Kenani, who heads the Joint Operations Command waging Iraq’s war against Islamic State in coordination with a U.S.-led coalition, was speaking at his Baghdad office inside a compound guarded by black-clad special forces commandos.

In previous offensives, Iraqi forces have often left a way out for the insurgents to escape, but after losing nearly half the Iraqi territory they seized in 2014 and major transit routes including to neighboring Syria, their options are narrowing.

Government troops launched a major operation with coalition air support on May 23 to retake Falluja, a bastion of the Sunni Muslim insurgency against U.S. forces that toppled Saddam Hussein, a Sunni, in 2003, and later Shi’ite-led governments.

The participation of Iranian-backed Shi’ite militias alongside the Iraqi army raised fears of sectarian killings, and authorities are already investigating allegations that militiamen executed dozens of Sunni men fleeing the city.

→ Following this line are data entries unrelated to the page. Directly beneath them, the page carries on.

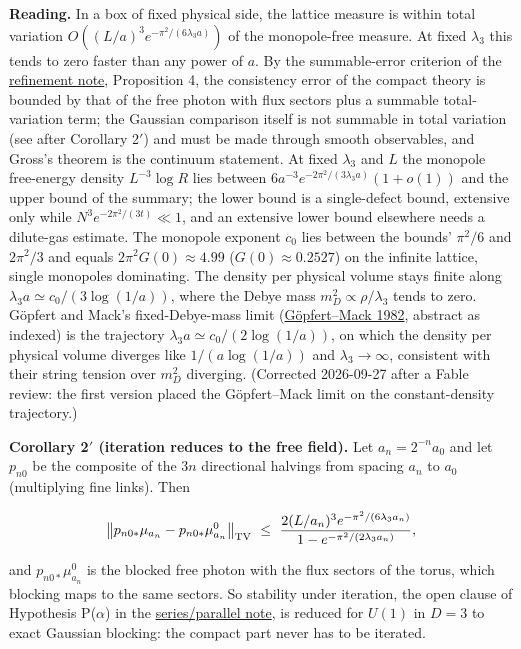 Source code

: \documentclass[11pt,a4paper]{article}
\begin{document}
\textbf{Reading.} In a box of fixed physical side, the lattice measure
is within total variation \(O((L/a)^3e^{-\pi^2/(6\lambda_3a)})\) of the
monopole-free measure. At fixed \(\lambda_3\) this tends to zero faster
than any power of \(a\). By the summable-error criterion of the
\href{refinement-composition-and-limit.md}{refinement note}, Proposition
4, the consistency error of the compact theory is bounded by that of the
free photon with flux sectors plus a summable total-variation term; the
Gaussian comparison itself is not summable in total variation (see after
Corollary 2\('\)) and must be made through smooth observables, and
Gross's theorem is the continuum statement. At fixed \(\lambda_3\) and
\(L\) the monopole free-energy density \(L^{-3}\log R\) lies between
\(6a^{-3}e^{-2\pi^2/(3\lambda_3a)}(1+o(1))\) and the upper bound of the
summary; the lower bound is a single-defect bound, extensive only while
\(N^3e^{-2\pi^2/(3t)}\ll1\), and an extensive lower bound elsewhere
needs a dilute-gas estimate. The monopole exponent \(c_0\) lies between
the bounds' \(\pi^2/6\) and \(2\pi^2/3\) and equals
\(2\pi^2G(0)\approx4.99\) (\(G(0)\approx0.2527\)) on the infinite
lattice, single monopoles dominating. The density per physical volume
stays finite along \(\lambda_3a\simeq c_0/(3\log(1/a))\), where the
Debye mass \(m_D^2\propto\rho/\lambda_3\) tends to zero. Göpfert and
Mack's fixed-Debye-mass limit
(\href{https://doi.org/10.1007/BF01961240}{Göpfert--Mack 1982}, abstract
as indexed) is the trajectory \(\lambda_3a\simeq c_0/(2\log(1/a))\), on
which the density per physical volume diverges like \(1/(a\log(1/a))\)
and \(\lambda_3\to\infty\), consistent with their string tension over
\(m_D^2\) diverging. (Corrected 2026-09-27 after a Fable review: the
first version placed the Göpfert--Mack limit on the constant-density
trajectory.)

\textbf{Corollary 2\('\) (iteration reduces to the free field).} Let
\(a_n=2^{-n}a_0\) and let \(p_{n0}\) be the composite of the \(3n\)
directional halvings from spacing \(a_n\) to \(a_0\) (multiplying fine
links). Then

\[\bigl\|p_{n0*}\mu_{a_n}-p_{n0*}\mu_{a_n}^0\bigr\|_{\rm TV}\ \le\
\frac{2(L/a_n)^3e^{-\pi^2/(6\lambda_3a_n)}}{1-e^{-\pi^2/(2\lambda_3a_n)}},\]

and \(p_{n0*}\mu^0_{a_n}\) is the blocked free photon with the flux
sectors of the torus, which blocking maps to the same sectors. So
stability under iteration, the open clause of Hypothesis P(\(\alpha\))
in the \href{series-parallel-gauge-refinement.md}{series/parallel note},
is reduced for \(U(1)\) in \(D=3\) to exact Gaussian blocking: the
compact part never has to be iterated.
\end{document}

Kenani said the military plan for operations inside Falluja proper did not include a role for the militias, grouped under a government umbrella called the Hashid Shaabi.

He said the Hashid would likely not be needed either in the campaign for the Islamic State stronghold of Mosul, a predominately Sunni city which Prime Minister Haider al-Abadi has pledged to retake this year.

“The tribal Hashid, local police and volunteers from the Sunni areas occupied by Daesh will help to hold land. No need for additional forces from outside the area,” he said, in an apparent reference to Shi’ite militiamen.


Falluja is seen as a launchpad for recent Islamic State (IS) bombings in the capital, making the offensive a crucial part of the government’s campaign to improve security, though U.S. allies would prefer to concentrate on Mosul.

The army is pushing about 60 kilometers (40 miles) south of Mosul towards Qayara, where an airfield could serve as a staging ground for the future offensive, but progress has been faltering.

Kenani said the military had information that residents inside Mosul, estimated at more than one million, were preparing to rise up against the insurgents and was in contact with them to synchronize such action with an external military assault.

“Cooperation and coordination with Mosul residents will contribute in a big way to the armed forces in liberating the city from Daesh,” he said, but gave no details.

Groups inside Mosul have reportedly scrawled anti-Islamic State graffiti in public places and attacked militants at checkpoints, but there have not been widespread acts of resistance.

Kenani, who is also commander of Iraq’s elite counter-terrorism service (CTS) which has spearheaded battles against Islamic State for more than two years, said he expected special forces to remain in the vanguard against pockets of Islamist militants once the government regains control.

“These sorts of operations which happen in densely populated areas don’t require regular armed forces but rather special operations units which are small and adaptable.”

The roughly 10,000 members of CTS, established a decade ago with support from the U.S. forces, are considered the best-trained and -equipped fighters in Iraq.

Kenani said they would be needed for the foreseeable future.